Well, yeah, thats been a problem since the beginning, as you say. The abstraction falls apart the minute you apply it to specific purposes out of its intention. I don't dispute this as a valid criticism, and one that was often houseruled out of games (we had it so "actual wounds" were represented by the loss of points from Attribute scores).

The thing where its defendable I think is that one of the other big detriments to IC roleplaying is combats that take too long mechanically to resolve, which is where there's sort of a ctahc 22. A combat that is resolved in 5 minutes, regardless of the specificities of the rules involved, will feel more "real" or "engaging" for most players, than a two-hour combat , no matter how "realistic" the system is. I think the abstraction of Hit points works fine in this regard, especially the more one looks at the mechnics as simply an aid to finding out the answer to a question in the game, rather than a physics model. I mean, basically, one could flip a coin to see who wins in a fight, and all thats mechanically needed with the rest easily covered by roleplaying. I see the abstraction of D&D combat as simply a step up in complexity from this, rather than an attempt at simulation.

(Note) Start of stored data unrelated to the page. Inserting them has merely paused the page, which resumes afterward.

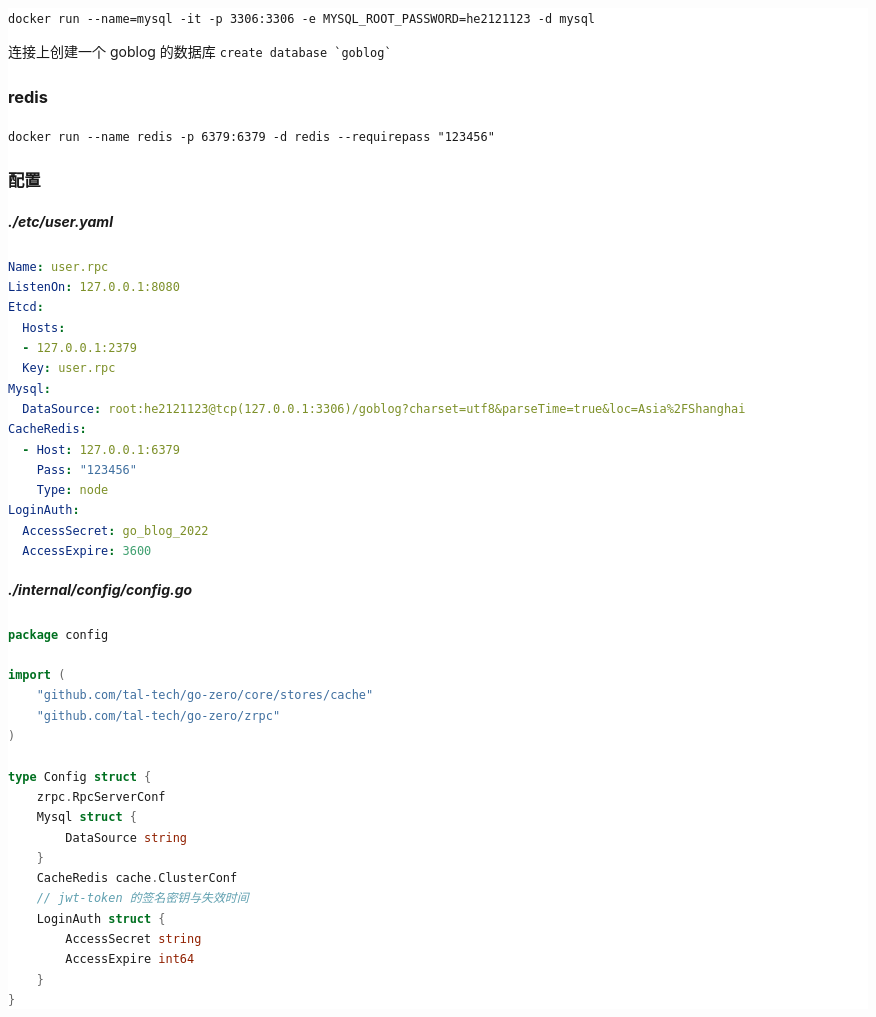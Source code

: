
 ```
docker run --name=mysql -it -p 3306:3306 -e MYSQL_ROOT_PASSWORD=he2121123 -d mysql
```

连接上创建一个 goblog 的数据库 ```create database `goblog` ```

### redis

```
docker run --name redis -p 6379:6379 -d redis --requirepass "123456"
```

### 配置

#####  ./etc/user.yaml

```yaml
Name: user.rpc
ListenOn: 127.0.0.1:8080
Etcd:
  Hosts:
  - 127.0.0.1:2379
  Key: user.rpc
Mysql:
  DataSource: root:he2121123@tcp(127.0.0.1:3306)/goblog?charset=utf8&parseTime=true&loc=Asia%2FShanghai
CacheRedis:
  - Host: 127.0.0.1:6379
    Pass: "123456"
    Type: node
LoginAuth:
  AccessSecret: go_blog_2022
  AccessExpire: 3600
```

##### ./internal/config/config.go

```go
package config

import (
	"github.com/tal-tech/go-zero/core/stores/cache"
	"github.com/tal-tech/go-zero/zrpc"
)

type Config struct {
	zrpc.RpcServerConf
	Mysql struct {
		DataSource string
	}
	CacheRedis cache.ClusterConf
	// jwt-token 的签名密钥与失效时间
	LoginAuth struct {
		AccessSecret string
		AccessExpire int64
	}
}

```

QuoteAnd all of that boils down to the fact that plausible results and knowing what things mean has value in role-playing games, so criticizing a system on the grounds that it produces implausible results, produces a misleading impression of what's going on, or confuses people is a perfectly legitimate reason to criticize any RPG system.  In response, you can acknowledge that the system has problems and that you think the benefits of the system outweigh the liabilities, but that's not the same thing as saying the system doesn't have problems and shouldn't be criticized.

I think thats basically addressing the same thing I was just saying: "the plausability of results" is one approach to game design/play, in which the game mechanics are meant to simulate something specific or be "representational". I think D&D though, especially earlier editions of D&D are approaching it from the other PoV, where mechanics aren't primarily about a representational model, rather simply an aid to keep the roleplaying running smoothly without "reality clash".